- [Required work]
Using the records below, quote only the span that opens with the line containing "# SpatialTranscriptomics" and closes with the line containing "Tangram_CPU pipeline has 0 output files.", exactly and inclusively.

Records provided Block Start

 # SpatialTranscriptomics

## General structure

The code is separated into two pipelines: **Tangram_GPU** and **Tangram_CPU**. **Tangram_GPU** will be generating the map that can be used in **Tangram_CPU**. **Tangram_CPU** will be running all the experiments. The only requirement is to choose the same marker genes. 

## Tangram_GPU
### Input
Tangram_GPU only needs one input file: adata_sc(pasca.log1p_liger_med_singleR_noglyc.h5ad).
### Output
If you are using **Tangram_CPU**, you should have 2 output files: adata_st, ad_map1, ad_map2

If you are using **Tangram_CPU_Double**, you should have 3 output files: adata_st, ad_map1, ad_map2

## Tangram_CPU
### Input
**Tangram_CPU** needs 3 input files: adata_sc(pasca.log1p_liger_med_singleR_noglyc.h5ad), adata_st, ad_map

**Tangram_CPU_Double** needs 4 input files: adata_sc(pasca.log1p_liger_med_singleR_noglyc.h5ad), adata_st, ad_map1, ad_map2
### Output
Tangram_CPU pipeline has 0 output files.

Records provided Block End
Records provided Block Start

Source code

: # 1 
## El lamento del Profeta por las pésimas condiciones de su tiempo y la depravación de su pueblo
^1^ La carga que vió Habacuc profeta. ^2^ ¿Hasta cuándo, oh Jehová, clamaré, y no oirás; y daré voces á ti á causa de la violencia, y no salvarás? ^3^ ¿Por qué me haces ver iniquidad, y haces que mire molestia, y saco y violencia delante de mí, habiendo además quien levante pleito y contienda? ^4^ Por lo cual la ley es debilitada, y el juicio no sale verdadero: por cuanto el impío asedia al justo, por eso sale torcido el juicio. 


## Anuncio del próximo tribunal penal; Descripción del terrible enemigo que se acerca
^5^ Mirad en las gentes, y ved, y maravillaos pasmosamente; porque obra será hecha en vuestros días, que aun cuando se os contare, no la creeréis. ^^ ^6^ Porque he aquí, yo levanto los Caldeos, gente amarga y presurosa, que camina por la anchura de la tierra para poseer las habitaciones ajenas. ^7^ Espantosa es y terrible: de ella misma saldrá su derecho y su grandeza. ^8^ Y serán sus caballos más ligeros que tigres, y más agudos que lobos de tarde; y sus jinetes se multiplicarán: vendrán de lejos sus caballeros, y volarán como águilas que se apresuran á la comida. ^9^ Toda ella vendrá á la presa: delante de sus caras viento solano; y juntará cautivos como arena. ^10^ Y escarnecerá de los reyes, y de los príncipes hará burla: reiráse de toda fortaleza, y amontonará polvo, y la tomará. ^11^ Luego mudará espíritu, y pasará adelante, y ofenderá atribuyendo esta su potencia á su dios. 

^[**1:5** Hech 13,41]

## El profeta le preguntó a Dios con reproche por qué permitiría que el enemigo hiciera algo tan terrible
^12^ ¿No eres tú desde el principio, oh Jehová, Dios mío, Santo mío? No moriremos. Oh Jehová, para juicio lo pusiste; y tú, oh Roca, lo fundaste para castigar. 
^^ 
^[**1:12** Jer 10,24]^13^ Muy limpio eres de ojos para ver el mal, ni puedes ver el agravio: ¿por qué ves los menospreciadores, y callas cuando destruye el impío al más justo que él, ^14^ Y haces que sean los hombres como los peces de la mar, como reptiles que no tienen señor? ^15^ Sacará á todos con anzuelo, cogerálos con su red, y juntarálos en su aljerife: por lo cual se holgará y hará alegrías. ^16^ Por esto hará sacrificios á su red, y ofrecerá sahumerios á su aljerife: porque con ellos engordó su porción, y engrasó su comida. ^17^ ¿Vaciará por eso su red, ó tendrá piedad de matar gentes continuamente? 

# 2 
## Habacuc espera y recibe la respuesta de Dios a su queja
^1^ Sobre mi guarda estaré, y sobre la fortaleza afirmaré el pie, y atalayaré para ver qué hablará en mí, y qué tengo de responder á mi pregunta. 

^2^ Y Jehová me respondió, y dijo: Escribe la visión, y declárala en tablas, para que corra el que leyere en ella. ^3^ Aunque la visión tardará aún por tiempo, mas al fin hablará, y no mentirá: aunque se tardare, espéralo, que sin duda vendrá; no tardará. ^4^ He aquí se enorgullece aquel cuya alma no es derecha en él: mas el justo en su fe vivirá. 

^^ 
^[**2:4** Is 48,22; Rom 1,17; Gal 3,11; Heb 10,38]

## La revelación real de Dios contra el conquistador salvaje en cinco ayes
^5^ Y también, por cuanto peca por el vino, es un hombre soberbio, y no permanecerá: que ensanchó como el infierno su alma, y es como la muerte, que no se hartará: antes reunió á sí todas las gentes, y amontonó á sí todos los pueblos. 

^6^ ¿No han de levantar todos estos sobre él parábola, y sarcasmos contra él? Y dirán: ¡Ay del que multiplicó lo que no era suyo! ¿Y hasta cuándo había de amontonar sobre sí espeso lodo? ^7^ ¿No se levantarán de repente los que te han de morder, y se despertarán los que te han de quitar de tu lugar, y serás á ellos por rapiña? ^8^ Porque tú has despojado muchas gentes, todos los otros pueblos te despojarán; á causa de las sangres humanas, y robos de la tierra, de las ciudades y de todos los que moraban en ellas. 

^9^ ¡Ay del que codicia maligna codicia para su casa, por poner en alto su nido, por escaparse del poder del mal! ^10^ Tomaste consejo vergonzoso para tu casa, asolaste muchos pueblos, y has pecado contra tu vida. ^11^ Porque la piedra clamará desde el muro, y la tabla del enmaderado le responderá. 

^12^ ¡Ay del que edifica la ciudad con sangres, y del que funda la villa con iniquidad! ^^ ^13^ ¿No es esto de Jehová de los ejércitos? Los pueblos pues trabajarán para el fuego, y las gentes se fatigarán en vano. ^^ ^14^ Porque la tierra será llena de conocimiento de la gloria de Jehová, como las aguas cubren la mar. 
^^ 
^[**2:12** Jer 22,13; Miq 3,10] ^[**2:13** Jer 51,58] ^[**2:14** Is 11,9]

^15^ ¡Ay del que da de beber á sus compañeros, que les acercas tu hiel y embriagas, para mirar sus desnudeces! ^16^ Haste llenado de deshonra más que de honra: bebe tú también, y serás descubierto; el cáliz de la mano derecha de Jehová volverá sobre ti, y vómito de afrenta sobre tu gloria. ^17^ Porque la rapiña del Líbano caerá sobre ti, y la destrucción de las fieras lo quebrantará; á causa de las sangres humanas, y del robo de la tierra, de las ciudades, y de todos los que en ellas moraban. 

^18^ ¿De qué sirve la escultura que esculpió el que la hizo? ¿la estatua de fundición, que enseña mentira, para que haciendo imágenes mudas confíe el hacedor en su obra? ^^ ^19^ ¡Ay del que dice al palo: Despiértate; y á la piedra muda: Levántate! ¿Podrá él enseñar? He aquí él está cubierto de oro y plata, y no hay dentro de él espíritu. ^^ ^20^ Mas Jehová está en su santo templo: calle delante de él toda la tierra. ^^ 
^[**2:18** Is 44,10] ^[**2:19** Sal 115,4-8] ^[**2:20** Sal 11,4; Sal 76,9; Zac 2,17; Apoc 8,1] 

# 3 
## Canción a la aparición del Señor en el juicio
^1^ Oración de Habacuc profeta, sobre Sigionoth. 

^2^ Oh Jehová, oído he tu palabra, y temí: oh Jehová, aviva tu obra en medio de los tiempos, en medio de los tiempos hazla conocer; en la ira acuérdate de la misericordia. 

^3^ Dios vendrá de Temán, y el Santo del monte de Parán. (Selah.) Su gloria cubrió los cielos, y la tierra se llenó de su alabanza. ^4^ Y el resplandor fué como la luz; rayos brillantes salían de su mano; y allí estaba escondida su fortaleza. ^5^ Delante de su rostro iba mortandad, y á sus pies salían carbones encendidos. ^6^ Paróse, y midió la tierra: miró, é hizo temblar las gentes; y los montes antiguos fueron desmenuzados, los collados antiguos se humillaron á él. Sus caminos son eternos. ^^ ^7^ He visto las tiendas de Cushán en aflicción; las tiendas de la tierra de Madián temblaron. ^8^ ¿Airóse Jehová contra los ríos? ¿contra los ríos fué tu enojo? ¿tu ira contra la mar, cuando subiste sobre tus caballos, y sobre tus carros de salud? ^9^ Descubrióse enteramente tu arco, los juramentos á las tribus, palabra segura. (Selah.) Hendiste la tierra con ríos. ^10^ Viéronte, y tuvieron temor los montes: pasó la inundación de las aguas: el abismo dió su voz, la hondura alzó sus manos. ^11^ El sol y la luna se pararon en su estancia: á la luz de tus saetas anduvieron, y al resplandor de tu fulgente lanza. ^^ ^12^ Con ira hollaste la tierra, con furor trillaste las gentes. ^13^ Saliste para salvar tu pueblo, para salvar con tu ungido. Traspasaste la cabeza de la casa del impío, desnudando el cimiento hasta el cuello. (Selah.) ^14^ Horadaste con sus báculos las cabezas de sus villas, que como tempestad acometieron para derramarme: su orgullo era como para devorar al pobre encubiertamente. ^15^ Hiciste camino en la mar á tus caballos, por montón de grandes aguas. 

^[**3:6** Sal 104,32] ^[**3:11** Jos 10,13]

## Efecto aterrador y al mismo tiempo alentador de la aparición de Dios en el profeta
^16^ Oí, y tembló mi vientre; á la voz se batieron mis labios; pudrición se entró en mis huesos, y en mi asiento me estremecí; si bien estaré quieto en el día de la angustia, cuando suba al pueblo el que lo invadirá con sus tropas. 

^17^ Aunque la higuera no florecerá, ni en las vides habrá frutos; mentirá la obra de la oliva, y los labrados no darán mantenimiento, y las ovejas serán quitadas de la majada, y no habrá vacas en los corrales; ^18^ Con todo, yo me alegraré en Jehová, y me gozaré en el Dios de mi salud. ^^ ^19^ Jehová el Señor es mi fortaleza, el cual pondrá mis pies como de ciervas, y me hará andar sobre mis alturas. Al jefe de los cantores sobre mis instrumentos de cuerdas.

Records provided Block End

- [Completed task]
 # SpatialTranscriptomics

## General structure

The code is separated into two pipelines: **Tangram_GPU** and **Tangram_CPU**. **Tangram_GPU** will be generating the map that can be used in **Tangram_CPU**. **Tangram_CPU** will be running all the experiments. The only requirement is to choose the same marker genes. 

## Tangram_GPU
### Input
Tangram_GPU only needs one input file: adata_sc(pasca.log1p_liger_med_singleR_noglyc.h5ad).
### Output
If you are using **Tangram_CPU**, you should have 2 output files: adata_st, ad_map1, ad_map2

If you are using **Tangram_CPU_Double**, you should have 3 output files: adata_st, ad_map1, ad_map2

## Tangram_CPU
### Input
**Tangram_CPU** needs 3 input files: adata_sc(pasca.log1p_liger_med_singleR_noglyc.h5ad), adata_st, ad_map

**Tangram_CPU_Double** needs 4 input files: adata_sc(pasca.log1p_liger_med_singleR_noglyc.h5ad), adata_st, ad_map1, ad_map2
### Output
Tangram_CPU pipeline has 0 output files.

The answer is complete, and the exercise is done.